Gerekli önlemlerin alınması için daha ne beklenmektedir? Şiddete daha ne kadar seyirci kalınacaktır? Hekim, hemşire, ebe, teknisyen, idari memur, sağlık işçisi, bu ülkenin tüm sağlık emekçileri olarak bizler şiddete, şiddeti özendiren tüm politikalara karşıyız. Sağlıkta şiddet, genel şiddet ikliminden, siyasetçilerin şiddet üreten politikalarından da ayrı düşünülemez. Özellikle son yaşanan olaylarda erkek hastalar tarafından kadın sağlık çalışanlarına yönelik art arda gelen saldırılara tanıklık ediyoruz, elbette bunların tesadüf olmadığını, toplumsal cinsiyet eşitsizliğiyle ilişkili olduğunu biliyoruz.
Bir yandan kadına yönelik şiddete dur demek için İstanbul Sözleşmesi’ni savunurken; diğer yandan sağlık çalışanlarına yönelik şiddetin sonlanması için etkili ve caydırıcı yasaların çıkması için mücadele veriyoruz.

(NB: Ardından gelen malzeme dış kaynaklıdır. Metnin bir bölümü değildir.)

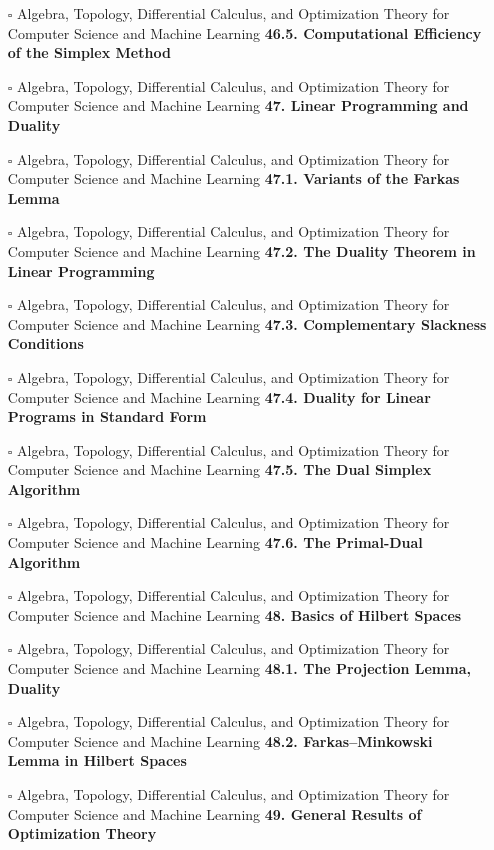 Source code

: \documentclass[a4, landscape, 12pt]{article}
\newcommand{\checkbox}{$\square$}%
\begin{document}
\begin{itemize}
{}
\item [\checkbox]  Algebra, Topology, Differential Calculus, and Optimization Theory for Computer Science and Machine Learning \textbf{ 46.5. Computational Efficiency of the Simplex Method
}
\item [\checkbox]  Algebra, Topology, Differential Calculus, and Optimization Theory for Computer Science and Machine Learning \textbf{ 47. Linear Programming and Duality
}
\item [\checkbox]  Algebra, Topology, Differential Calculus, and Optimization Theory for Computer Science and Machine Learning \textbf{ 47.1. Variants of the Farkas Lemma
}
\item [\checkbox]  Algebra, Topology, Differential Calculus, and Optimization Theory for Computer Science and Machine Learning \textbf{ 47.2. The Duality Theorem in Linear Programming
}
\item [\checkbox]  Algebra, Topology, Differential Calculus, and Optimization Theory for Computer Science and Machine Learning \textbf{ 47.3. Complementary Slackness Conditions
}
\item [\checkbox]  Algebra, Topology, Differential Calculus, and Optimization Theory for Computer Science and Machine Learning \textbf{ 47.4. Duality for Linear Programs in Standard Form
}
\item [\checkbox]  Algebra, Topology, Differential Calculus, and Optimization Theory for Computer Science and Machine Learning \textbf{ 47.5. The Dual Simplex Algorithm
}
\item [\checkbox]  Algebra, Topology, Differential Calculus, and Optimization Theory for Computer Science and Machine Learning \textbf{ 47.6. The Primal-Dual Algorithm
}
\item [\checkbox]  Algebra, Topology, Differential Calculus, and Optimization Theory for Computer Science and Machine Learning \textbf{ 48. Basics of Hilbert Spaces
}
\item [\checkbox]  Algebra, Topology, Differential Calculus, and Optimization Theory for Computer Science and Machine Learning \textbf{ 48.1. The Projection Lemma, Duality
}
\item [\checkbox]  Algebra, Topology, Differential Calculus, and Optimization Theory for Computer Science and Machine Learning \textbf{ 48.2. Farkas–Minkowski Lemma in Hilbert Spaces
}
\item [\checkbox]  Algebra, Topology, Differential Calculus, and Optimization Theory for Computer Science and Machine Learning \textbf{ 49. General Results of Optimization Theory
}
\end{itemize}
\end{document}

Artık şiddet doğuran sağlık sisteminde, güvensiz işyerlerinde çalışmak istemiyoruz. Birimizin daha aramızdan alınmasına tahammülümüz yok. . Özcesi bu sistemin kendisi şiddeti doğurmaktadır. Sağlık emekçilerinin haklarını ve halkın sağlık hakkını koruyup geliştirecek başka bir sağlık sistemi mümkündür. Bu sistemi inşa edinceye kadar mücadeleye devam edeceğiz. Sağlıkta şiddetle mücadeleden geri adım atmayacağız. Şiddetle yüz yüze kalan tüm sağlık emekçilerine sahip çıkmaktan vazgeçmeyeceğiz.
Taleplerimiz;
Sağlıkta şiddetin ana kaynağı olan neoliberal sağlık politikalarından derhal vazgeçilmesini,
Sağlıkta şiddet için hazırladığımız yasa tasarısının eksiksiz olarak TBMM tarafından kabul görmesi ve etkili şekilde uygulanması,
Sağlık kurumlarında şiddeti önleyecek fiziksel değişiklikler yapılmasını, güvenli işyerleri oluşturulmasını,
Tüm işyerlerinde kadına karşı şiddeti önleme mekanizmaları için etkin politikalar uygulanmasını,
İstanbul Sözleşmesi’nin yeniden yürürlüğe konup etkili bir şekilde uygulanmasını,
İş yaşamında şiddet ve tacize karşı ILO 190 Sözleşmesinin imzalanmasını talep ediyoruz.
Çalışırken ölmek istemiyoruz, yaşamak, yaşatmak istiyoruz” dedi.